Ева Георгиевна смеется.
– Да что ты, милочка? С ума сошла… Разве я похожа на убийцу? У Кирилла с Ксенией давние счеты, он был заинтересован, так сказать, кровно, чтобы ее разоблачили, наказали, упрятали куда подальше, но работал Кирилл в конечном счете на меня. Это я отправила его в Рогожин поворошить ваш дружный муравейник. Зачем же мне, скажи на милость, его убивать?
– Действительно, – Нина окончательно запуталась. – Правда незачем. Но кто же тогда мог это сделать? И зачем вы отправили Кирилла в Рогожин? Я ничего не понимаю…
– Рогожин – славный город. Старинный, тихий, близко к Москве. Его было несложно контролировать, и у нас никогда не было с ним трудностей. Но однажды там появились люди, которые перестали нас уважать. Не платили за то, что мы разрешаем работать, защищаем, помогаем. Твоя Ксения, например. Пришлось вмешаться…
– Но кто в таком случае убил Кирилла? Кому это понадобилось?
– Видишь ли, детка, Кирилл навел прокуратуру не только на одну твою Ксению. Под ударом – смертельным ударом – оказался весь ваш теплый трудовой коллектив. И не только. Кое-кто в Москве очень испугался. Люди работали годами, привыкли, пригрелись, успели сделать себе маленькие приятные подарки: у кого-то домик в Испании – небольшой домик на первой береговой линии, ничего особенного, у кого-то двухэтажная квартирка в центре Москвы, сущий пустяк, конечно, но прокуратура чрезвычайно заинтересовалась бы этими безделицами. Что оставалось делать бедным испуганным людям? Все уперлось в одного-единственного самозванца, который встал на их пути с целым портфелем улик. Вот они-то, эти люди, его и убрали. Нельзя так говорить о покойных, но Кирилл виноват сам: слишком глубоко полез.
– Но если вы всё знали, неужели нельзя было его защитить? Спасти от смерти?
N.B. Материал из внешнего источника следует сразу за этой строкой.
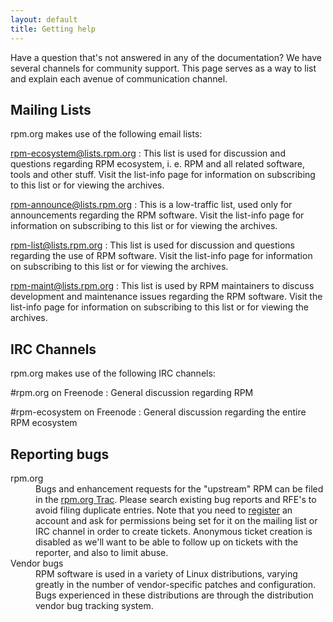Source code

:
 ```yaml
---
layout: default
title: Getting help
---
```

Have a question that's not answered in any of the documentation? We have several channels for community support. This page serves as a way to list and explain each avenue of communication channel.

## Mailing Lists
rpm.org makes use of the following email lists:

rpm-ecosystem@lists.rpm.org
: This list is used for discussion and questions regarding RPM ecosystem, i. e. RPM and all related software, tools and other stuff. Visit the list-info page for information on subscribing to this list or for viewing the archives.

rpm-announce@lists.rpm.org
: This is a low-traffic list, used only for announcements regarding the RPM software. Visit the list-info page for information on subscribing to this list or for viewing the archives.

rpm-list@lists.rpm.org
: This list is used for discussion and questions regarding the use of RPM software. Visit the list-info page for information on subscribing to this list or for viewing the archives.

rpm-maint@lists.rpm.org
: This list is used by RPM maintainers to discuss development and maintenance issues regarding the RPM software. Visit the list-info page for information on subscribing to this list or for viewing the archives.


## IRC Channels
rpm.org makes use of the following IRC channels:

\#rpm.org on Freenode
: General discussion regarding RPM

\#rpm-ecosystem on Freenode
: General discussion regarding the entire RPM ecosystem

## Reporting bugs
<dl>
<dt>rpm.org</dt>
<dd>Bugs and enhancement requests for the "upstream" RPM can be filed in the <a href="http://rpm.org/newticket">rpm.org Trac</a>. Please search existing bug reports and RFE's to avoid filing duplicate entries. Note that you need to <a href="http://rpm.org/register">register</a> an account and ask for permissions being set for it on the mailing list or IRC channel in order to create tickets. Anonymous ticket creation is disabled as we'll want to be able to follow up on tickets with the reporter, and also to limit abuse.</dd>
<dt>Vendor bugs</dt>
<dd>RPM software is used in a variety of Linux distributions, varying greatly in the number of vendor-specific patches and configuration. Bugs experienced in these distributions are through the distribution vendor bug tracking system.</dd>
</dl>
– Можно, конечно. Одна доверительная беседа, пара звонков куда следует – и все вернулось бы на круги своя. Но Кирилл оказался азартным мальчиком – кто бы мог подумать, правда? – и слишком увлекся местью этой вашей Ксении. Совершенно перестал меня слушаться, весь ушел в работу и довольно быстро выкопал глубокую яму под тебя, дорогая Нина. Очень глубокую, поверь мне. Угоди ты в эту яму, и на волю уже не выбраться. Ксения – та могла бы как-то воспользоваться своими деньгами, ловко свалить все на тебя. Ну а ты? Посредничество в проведении международных усыновлений преследуется законом. Да еще эти твои фальшивые бумажки… В следственном изоляторе тебе бы уже никто не помог.
– Значит…
– Я просто не вмешалась в нужное время. Все случилось само собой. Но почему ты так побледнела? Не бойся, убийство произошло не из-за тебя. Я же сказала, что Кирилл перестал слушаться. Похоже, от ярости у него в голове помутилось. Он задумал подмять под себя весь рогожинский регион, и мне его поведение очень не понравилось. Не люблю, когда горят на работе… Грубил по телефону моему секретарю, а это было с его стороны совсем некрасиво… Вот я и не пришла ему на помощь, когда ваш курятник перестал кудахтать и хлопать крыльями, а серьезно задумался и в конце концов обратился к грамотному специалисту. Надеюсь, я удовлетворила твое любопытство?